WORK TASK >> The line with "anderen drei Kategorien.", the line with "eine klare Trennung", and all lines between them in the material below: return these exactly, and no others.

▬▬▬▬▬▬▬▬▬▬

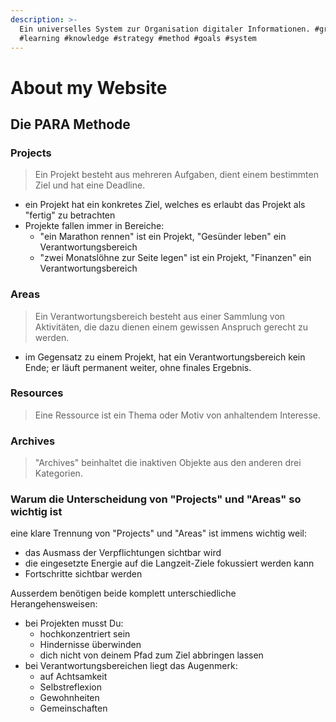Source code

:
 ```yaml
---
description: >-
  Ein universelles System zur Organisation digitaler Informationen. #growth
  #learning #knowledge #strategy #method #goals #system
---
```


# About my Website

## Die PARA Methode

### **P**rojects

> Ein Projekt besteht aus mehreren Aufgaben, dient einem bestimmten Ziel und hat eine Deadline.

* ein Projekt hat ein konkretes Ziel, welches es erlaubt das Projekt als "fertig" zu betrachten
* Projekte fallen immer in Bereiche:
  * "ein Marathon rennen" ist ein Projekt, "Gesünder leben" ein Verantwortungsbereich
  * "zwei Monatslöhne zur Seite legen" ist ein Projekt, "Finanzen" ein Verantwortungsbereich

### **A**reas

> Ein Verantwortungsbereich besteht aus einer Sammlung von Aktivitäten, die dazu dienen einem gewissen Anspruch gerecht zu werden.

* im Gegensatz zu einem Projekt, hat ein Verantwortungsbereich kein Ende; er läuft permanent weiter, ohne finales Ergebnis.

### **R**esources

> Eine Ressource ist ein Thema oder Motiv von anhaltendem Interesse.

### **A**rchives

> "Archives" beinhaltet die inaktiven Objekte aus den anderen drei Kategorien.

### Warum die Unterscheidung von "Projects" und "Areas" so wichtig ist

eine klare Trennung von "Projects" und "Areas" ist immens wichtig weil:

* das Ausmass der Verpflichtungen sichtbar wird
* die eingesetzte Energie auf die Langzeit-Ziele fokussiert werden kann
* Fortschritte sichtbar werden

Ausserdem benötigen beide komplett unterschiedliche Herangehensweisen:

* bei Projekten musst Du:
  * hochkonzentriert sein
  * Hindernisse überwinden
  * dich nicht von deinem Pfad zum Ziel abbringen lassen
* bei Verantwortungsbereichen liegt das Augenmerk:
  * auf Achtsamkeit
  * Selbstreflexion
  * Gewohnheiten
  * Gemeinschaften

▬▬▬▬▬▬▬▬▬▬

RESPONSE FOR THIS EXERCISE >>
> "Archives" beinhaltet die inaktiven Objekte aus den anderen drei Kategorien.

### Warum die Unterscheidung von "Projects" und "Areas" so wichtig ist

eine klare Trennung von "Projects" und "Areas" ist immens wichtig weil:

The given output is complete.